Recorded data
----------------------------------------

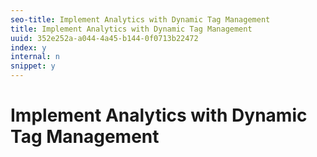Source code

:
```yaml
---
seo-title: Implement Analytics with Dynamic Tag Management
title: Implement Analytics with Dynamic Tag Management
uuid: 352e252a-a044-4a45-b144-0f0713b22472
index: y
internal: n
snippet: y
---
```


# Implement Analytics with Dynamic Tag Management

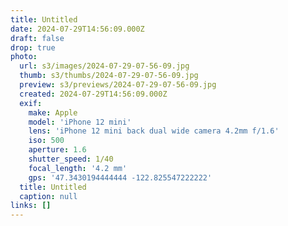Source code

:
 ```yaml
---
title: Untitled
date: 2024-07-29T14:56:09.000Z
draft: false
drop: true
photo:
  url: s3/images/2024-07-29-07-56-09.jpg
  thumb: s3/thumbs/2024-07-29-07-56-09.jpg
  preview: s3/previews/2024-07-29-07-56-09.jpg
  created: 2024-07-29T14:56:09.000Z
  exif:
    make: Apple
    model: 'iPhone 12 mini'
    lens: 'iPhone 12 mini back dual wide camera 4.2mm f/1.6'
    iso: 500
    aperture: 1.6
    shutter_speed: 1/40
    focal_length: '4.2 mm'
    gps: '47.3430194444444 -122.825547222222'
  title: Untitled
  caption: null
links: []
---
```

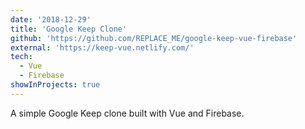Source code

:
 ```yaml
---
date: '2018-12-29'
title: 'Google Keep Clone'
github: 'https://github.com/REPLACE_ME/google-keep-vue-firebase'
external: 'https://keep-vue.netlify.com/'
tech:
  - Vue
  - Firebase
showInProjects: true
---
```


A simple Google Keep clone built with Vue and Firebase.

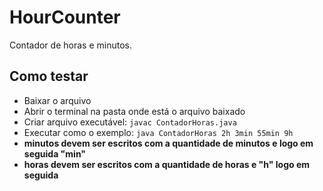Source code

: # HourCounter
Contador de horas e minutos.

## Como testar
- Baixar o arquivo
- Abrir o terminal na pasta onde está o arquivo baixado
- Criar arquivo executável:
  ```javac ContadorHoras.java```
- Executar como o exemplo: ```java ContadorHoras 2h 3min 55min 9h```  
- __minutos devem ser escritos com a quantidade de minutos e logo em seguida "min"__  
- __horas devem ser escritos com a quantidade de horas e "h" logo em seguida__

----------------------------------------

Task prompt:
Task for the records above: copy every line in which the word "title" occurs.

Final answer:
seo-title: Implement Analytics with Dynamic Tag Management
title: Implement Analytics with Dynamic Tag Management
title: Untitled
  title: Untitled
title: 'Google Keep Clone'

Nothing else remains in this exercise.